* **What is being asked**
Nothing but the lines below from the first through the one with "A note can be" should appear, printed exactly; please leave pictures out.
◇ ◇ ◇ ◇
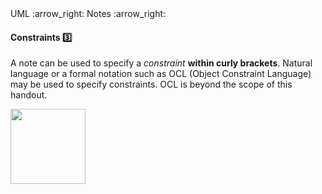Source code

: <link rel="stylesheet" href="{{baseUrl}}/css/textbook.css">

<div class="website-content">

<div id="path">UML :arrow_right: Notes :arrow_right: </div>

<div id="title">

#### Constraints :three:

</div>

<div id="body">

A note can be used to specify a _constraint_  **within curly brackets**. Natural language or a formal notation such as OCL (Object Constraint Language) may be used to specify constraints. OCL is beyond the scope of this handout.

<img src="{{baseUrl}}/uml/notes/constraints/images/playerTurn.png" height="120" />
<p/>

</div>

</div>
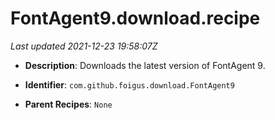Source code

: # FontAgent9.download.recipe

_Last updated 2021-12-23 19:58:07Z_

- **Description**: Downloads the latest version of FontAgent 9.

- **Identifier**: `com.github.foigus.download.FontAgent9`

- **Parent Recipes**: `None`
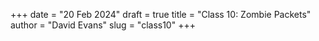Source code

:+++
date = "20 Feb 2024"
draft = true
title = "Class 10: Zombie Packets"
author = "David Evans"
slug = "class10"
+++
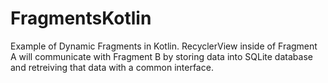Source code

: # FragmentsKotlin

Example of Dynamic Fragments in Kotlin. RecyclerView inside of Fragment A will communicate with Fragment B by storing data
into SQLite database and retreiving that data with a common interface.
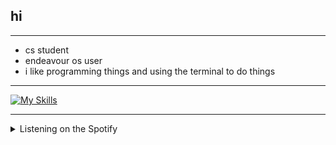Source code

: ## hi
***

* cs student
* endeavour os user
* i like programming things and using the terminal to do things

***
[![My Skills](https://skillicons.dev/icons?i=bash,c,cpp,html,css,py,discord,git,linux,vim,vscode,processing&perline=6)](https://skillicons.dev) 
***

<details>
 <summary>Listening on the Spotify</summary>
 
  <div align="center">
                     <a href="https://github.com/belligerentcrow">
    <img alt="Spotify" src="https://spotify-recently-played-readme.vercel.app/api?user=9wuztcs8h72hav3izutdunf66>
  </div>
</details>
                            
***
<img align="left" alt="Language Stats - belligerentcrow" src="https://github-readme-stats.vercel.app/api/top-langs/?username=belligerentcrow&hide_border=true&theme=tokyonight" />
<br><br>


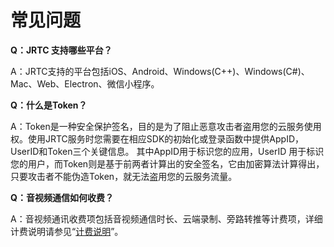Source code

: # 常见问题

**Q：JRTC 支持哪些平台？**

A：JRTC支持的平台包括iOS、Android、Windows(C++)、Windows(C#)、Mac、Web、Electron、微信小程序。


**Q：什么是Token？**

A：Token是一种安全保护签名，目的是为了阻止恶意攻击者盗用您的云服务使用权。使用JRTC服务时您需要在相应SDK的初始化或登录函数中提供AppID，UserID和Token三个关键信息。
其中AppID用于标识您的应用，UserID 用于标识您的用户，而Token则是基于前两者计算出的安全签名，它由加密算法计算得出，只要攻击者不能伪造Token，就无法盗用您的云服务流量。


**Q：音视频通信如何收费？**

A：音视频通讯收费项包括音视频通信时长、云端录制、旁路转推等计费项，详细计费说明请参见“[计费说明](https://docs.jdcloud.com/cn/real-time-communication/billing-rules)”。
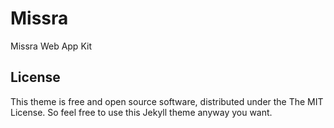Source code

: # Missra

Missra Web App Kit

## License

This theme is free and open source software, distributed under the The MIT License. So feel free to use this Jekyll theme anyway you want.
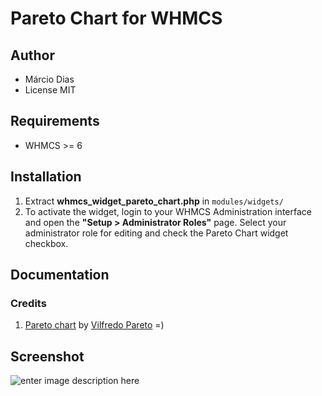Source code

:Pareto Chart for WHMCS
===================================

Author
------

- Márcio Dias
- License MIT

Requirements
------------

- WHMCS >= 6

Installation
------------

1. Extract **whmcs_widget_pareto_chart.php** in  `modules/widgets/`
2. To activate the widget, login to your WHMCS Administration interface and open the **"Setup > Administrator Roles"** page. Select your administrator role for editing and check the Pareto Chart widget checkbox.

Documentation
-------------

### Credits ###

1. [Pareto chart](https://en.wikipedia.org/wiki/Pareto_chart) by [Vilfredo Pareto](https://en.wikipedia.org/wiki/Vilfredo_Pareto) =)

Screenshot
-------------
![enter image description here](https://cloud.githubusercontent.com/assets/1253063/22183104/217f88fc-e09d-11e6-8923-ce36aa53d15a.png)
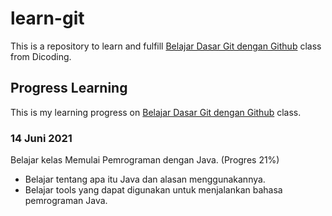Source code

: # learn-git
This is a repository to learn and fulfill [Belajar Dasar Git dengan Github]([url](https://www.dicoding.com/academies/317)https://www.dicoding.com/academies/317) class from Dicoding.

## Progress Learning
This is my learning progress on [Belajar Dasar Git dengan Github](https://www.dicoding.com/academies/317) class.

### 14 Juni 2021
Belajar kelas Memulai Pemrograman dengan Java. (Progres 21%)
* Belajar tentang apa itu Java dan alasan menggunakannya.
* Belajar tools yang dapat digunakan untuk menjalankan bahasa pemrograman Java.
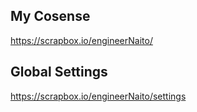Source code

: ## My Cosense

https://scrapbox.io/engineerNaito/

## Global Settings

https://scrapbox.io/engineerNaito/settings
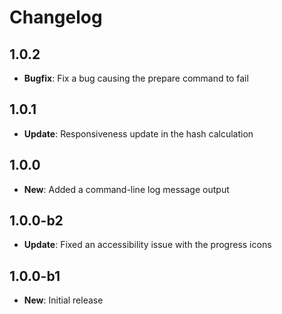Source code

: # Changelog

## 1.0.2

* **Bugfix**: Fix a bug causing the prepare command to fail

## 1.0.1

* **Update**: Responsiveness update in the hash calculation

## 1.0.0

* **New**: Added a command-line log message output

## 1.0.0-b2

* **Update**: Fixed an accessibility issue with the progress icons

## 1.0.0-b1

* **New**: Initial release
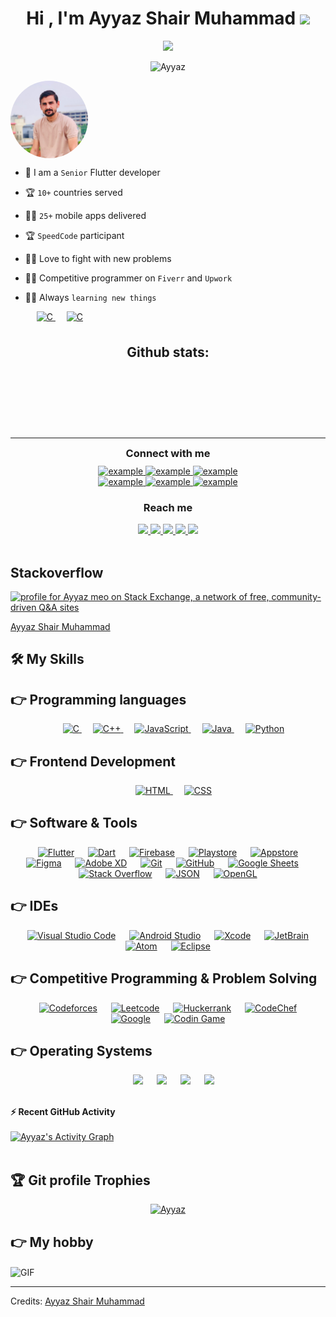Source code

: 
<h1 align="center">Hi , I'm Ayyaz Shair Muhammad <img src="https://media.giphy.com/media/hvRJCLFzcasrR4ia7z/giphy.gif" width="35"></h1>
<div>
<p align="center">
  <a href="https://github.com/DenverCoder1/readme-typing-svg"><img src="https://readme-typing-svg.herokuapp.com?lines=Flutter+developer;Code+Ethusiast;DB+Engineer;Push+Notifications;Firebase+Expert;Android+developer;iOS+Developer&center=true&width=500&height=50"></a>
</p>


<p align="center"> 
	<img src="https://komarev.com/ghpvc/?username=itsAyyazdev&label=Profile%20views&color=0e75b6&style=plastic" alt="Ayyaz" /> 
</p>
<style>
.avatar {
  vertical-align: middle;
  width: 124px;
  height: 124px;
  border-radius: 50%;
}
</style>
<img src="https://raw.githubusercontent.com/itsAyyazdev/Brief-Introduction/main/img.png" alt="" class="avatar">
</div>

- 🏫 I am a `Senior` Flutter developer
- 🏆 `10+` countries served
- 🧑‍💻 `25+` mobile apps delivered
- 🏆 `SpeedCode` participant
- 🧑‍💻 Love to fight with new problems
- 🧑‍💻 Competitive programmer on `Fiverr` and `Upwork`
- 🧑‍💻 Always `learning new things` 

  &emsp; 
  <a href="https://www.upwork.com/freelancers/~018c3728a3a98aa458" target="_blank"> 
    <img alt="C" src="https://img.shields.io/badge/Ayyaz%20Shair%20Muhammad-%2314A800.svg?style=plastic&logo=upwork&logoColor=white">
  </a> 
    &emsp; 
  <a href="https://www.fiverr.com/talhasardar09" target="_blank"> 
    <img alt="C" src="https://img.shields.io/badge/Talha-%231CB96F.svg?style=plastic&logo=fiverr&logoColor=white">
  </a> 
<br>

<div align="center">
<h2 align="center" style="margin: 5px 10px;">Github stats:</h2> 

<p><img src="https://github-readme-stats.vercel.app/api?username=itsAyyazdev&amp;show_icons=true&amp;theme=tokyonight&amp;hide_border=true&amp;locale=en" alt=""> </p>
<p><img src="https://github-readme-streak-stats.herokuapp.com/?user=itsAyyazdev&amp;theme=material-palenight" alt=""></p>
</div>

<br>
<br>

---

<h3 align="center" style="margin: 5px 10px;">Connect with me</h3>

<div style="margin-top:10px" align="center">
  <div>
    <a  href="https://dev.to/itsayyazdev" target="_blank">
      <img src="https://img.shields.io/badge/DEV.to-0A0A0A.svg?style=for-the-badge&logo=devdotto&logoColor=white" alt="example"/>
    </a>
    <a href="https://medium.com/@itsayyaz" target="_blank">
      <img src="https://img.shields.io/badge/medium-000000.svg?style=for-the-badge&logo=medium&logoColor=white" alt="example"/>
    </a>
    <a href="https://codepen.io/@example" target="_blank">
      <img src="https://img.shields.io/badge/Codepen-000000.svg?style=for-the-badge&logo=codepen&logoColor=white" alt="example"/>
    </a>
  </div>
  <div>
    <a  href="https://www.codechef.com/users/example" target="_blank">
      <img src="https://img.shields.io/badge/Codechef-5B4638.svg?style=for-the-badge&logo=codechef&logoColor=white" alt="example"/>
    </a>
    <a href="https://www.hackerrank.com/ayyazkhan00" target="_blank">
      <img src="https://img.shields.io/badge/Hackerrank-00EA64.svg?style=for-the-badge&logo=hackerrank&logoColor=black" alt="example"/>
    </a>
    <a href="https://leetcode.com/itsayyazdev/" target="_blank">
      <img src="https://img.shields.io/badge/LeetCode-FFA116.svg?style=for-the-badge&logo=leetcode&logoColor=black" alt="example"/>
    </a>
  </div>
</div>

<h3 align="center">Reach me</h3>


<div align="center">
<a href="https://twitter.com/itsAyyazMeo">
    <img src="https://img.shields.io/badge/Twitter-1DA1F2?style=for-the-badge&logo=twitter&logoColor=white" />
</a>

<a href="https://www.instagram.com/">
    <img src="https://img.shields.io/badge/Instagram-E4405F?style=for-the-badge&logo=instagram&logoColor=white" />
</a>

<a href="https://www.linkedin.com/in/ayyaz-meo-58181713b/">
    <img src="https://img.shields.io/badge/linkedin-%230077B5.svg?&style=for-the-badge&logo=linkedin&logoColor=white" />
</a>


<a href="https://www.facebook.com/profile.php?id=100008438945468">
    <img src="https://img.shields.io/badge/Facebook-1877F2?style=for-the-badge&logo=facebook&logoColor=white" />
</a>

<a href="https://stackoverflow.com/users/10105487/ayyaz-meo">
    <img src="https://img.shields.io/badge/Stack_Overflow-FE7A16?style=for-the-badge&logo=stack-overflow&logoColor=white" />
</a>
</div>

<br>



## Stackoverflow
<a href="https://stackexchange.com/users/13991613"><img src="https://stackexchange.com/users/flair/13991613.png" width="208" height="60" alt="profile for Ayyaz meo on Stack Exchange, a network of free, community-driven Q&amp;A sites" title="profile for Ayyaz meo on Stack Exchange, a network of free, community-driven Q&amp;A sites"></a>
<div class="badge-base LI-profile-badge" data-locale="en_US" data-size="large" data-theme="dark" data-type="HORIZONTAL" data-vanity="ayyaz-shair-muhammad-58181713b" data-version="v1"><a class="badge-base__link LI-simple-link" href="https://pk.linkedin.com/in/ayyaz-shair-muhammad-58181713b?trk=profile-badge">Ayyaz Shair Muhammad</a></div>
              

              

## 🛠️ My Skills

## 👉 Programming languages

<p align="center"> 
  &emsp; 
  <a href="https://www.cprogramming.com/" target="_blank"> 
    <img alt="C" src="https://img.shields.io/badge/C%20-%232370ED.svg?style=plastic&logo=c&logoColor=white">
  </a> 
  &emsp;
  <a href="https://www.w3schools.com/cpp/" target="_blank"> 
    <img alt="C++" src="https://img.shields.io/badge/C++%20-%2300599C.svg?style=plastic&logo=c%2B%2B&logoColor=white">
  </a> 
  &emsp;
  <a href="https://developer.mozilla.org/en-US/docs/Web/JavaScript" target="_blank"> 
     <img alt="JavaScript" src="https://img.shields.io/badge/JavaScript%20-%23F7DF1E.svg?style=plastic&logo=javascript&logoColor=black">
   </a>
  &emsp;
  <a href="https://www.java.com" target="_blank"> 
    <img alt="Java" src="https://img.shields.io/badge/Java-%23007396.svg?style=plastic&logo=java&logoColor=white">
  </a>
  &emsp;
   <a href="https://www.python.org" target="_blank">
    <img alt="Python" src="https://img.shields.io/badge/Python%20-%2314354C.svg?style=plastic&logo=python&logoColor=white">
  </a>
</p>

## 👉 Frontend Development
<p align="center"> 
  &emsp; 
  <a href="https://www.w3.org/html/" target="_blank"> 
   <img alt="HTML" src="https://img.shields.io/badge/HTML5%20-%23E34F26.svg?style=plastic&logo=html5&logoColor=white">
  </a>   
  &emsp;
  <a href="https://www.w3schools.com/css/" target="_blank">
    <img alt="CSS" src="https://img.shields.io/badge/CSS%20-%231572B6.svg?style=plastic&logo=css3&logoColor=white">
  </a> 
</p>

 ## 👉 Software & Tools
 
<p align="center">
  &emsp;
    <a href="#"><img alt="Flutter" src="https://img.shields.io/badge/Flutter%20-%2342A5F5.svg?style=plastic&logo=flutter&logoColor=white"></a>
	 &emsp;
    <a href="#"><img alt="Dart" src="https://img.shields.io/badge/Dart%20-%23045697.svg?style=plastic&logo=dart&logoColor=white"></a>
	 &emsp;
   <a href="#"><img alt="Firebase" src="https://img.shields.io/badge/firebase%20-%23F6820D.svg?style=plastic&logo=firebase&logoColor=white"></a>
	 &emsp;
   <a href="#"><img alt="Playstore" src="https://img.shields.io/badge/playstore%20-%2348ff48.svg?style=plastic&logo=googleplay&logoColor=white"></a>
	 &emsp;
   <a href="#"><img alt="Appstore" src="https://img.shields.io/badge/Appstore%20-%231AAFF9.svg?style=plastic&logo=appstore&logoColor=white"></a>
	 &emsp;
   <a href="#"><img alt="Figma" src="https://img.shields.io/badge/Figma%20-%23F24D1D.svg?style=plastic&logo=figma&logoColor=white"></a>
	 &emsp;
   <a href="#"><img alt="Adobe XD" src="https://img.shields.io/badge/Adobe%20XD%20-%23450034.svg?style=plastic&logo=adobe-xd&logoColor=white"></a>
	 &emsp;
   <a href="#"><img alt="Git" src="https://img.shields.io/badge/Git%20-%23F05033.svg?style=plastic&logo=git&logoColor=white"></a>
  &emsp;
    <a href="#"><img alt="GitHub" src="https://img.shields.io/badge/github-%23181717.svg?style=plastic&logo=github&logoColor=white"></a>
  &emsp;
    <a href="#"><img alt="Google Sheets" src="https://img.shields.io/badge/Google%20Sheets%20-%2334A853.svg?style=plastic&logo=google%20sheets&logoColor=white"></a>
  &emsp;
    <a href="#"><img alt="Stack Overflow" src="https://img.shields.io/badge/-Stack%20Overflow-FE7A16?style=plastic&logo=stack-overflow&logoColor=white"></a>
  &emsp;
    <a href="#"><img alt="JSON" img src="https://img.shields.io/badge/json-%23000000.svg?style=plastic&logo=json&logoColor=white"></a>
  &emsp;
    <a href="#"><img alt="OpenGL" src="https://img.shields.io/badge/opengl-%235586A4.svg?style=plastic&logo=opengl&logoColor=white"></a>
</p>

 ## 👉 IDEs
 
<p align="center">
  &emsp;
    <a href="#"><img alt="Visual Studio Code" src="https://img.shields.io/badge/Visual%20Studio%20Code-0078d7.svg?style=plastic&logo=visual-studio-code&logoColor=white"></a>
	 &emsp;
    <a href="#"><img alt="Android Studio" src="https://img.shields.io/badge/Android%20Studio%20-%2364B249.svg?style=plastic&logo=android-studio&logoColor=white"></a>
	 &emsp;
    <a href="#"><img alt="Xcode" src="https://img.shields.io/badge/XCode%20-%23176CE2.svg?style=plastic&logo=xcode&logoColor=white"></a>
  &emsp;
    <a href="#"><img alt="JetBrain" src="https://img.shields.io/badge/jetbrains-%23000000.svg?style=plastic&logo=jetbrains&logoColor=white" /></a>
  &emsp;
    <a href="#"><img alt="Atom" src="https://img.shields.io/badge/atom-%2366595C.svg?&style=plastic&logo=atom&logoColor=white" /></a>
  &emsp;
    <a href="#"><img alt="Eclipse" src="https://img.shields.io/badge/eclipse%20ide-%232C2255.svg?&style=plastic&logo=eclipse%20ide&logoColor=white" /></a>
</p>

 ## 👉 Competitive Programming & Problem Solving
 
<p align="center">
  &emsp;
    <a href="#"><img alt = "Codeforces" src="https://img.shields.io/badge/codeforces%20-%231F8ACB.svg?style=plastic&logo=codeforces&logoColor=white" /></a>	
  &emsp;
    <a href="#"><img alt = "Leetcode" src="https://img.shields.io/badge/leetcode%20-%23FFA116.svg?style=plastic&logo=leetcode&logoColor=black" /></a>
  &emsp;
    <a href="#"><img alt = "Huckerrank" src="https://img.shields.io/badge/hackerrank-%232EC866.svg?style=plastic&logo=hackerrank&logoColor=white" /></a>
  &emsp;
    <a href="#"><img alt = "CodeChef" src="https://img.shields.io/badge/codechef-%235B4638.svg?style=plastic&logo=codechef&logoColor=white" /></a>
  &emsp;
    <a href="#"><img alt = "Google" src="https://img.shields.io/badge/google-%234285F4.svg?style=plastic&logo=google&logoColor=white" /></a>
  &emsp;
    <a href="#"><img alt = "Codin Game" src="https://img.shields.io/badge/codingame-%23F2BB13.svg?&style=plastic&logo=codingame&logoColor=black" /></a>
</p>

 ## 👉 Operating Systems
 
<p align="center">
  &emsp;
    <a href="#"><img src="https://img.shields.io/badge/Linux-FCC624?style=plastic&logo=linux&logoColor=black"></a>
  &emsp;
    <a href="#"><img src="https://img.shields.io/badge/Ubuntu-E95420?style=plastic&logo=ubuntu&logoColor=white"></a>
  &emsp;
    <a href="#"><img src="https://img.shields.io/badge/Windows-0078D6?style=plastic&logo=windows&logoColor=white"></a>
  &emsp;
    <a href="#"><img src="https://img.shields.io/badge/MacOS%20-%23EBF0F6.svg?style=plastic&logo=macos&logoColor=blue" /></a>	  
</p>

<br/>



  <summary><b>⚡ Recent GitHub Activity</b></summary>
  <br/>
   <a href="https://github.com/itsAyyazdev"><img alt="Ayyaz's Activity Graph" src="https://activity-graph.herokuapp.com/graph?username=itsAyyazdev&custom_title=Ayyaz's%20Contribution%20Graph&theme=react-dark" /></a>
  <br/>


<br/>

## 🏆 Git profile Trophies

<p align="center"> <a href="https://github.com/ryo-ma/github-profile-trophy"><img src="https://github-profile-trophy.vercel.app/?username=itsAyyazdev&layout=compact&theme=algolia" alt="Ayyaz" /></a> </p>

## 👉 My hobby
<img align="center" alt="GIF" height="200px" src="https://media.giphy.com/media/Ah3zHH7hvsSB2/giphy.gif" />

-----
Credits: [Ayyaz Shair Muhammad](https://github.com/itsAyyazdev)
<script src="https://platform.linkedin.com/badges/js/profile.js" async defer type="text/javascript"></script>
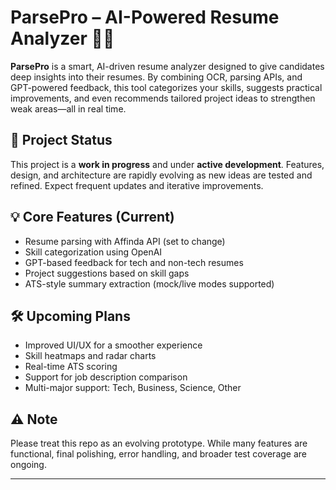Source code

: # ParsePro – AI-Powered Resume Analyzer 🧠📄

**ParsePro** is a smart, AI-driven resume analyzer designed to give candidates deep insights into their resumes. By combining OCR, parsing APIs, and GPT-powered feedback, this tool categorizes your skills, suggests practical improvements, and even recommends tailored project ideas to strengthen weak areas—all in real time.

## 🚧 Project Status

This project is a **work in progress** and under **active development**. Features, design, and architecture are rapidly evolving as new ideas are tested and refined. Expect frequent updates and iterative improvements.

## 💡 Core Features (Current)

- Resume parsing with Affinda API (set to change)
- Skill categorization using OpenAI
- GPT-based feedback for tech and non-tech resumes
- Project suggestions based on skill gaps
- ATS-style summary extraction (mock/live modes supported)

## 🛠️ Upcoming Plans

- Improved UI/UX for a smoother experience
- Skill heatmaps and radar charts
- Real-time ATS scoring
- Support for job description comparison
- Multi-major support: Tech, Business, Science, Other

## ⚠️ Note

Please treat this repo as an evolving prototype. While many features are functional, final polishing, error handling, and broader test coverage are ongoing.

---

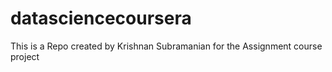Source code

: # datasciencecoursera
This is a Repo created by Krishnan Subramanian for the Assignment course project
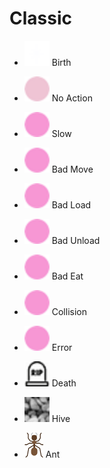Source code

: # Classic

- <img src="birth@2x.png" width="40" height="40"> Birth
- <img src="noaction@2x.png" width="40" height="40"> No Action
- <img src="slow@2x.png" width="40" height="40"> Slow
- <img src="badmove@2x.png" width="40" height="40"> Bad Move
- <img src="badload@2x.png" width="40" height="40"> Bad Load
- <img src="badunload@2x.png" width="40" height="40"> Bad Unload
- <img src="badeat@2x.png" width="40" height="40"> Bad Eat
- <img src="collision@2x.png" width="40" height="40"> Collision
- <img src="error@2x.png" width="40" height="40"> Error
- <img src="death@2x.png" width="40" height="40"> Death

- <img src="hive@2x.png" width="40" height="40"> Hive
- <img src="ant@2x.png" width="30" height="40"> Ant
◇ ◇ ◇ ◇
* **Your solution**
Source code

: <link rel="stylesheet" href="{{baseUrl}}/css/textbook.css">

<div class="website-content">

<div id="path">UML :arrow_right: Notes :arrow_right: </div>

<div id="title">

#### Constraints :three:

</div>

<div id="body">

A note can be used to specify a _constraint_  **within curly brackets**. Natural language or a formal notation such as OCL (Object Constraint Language) may be used to specify constraints. OCL is beyond the scope of this handout.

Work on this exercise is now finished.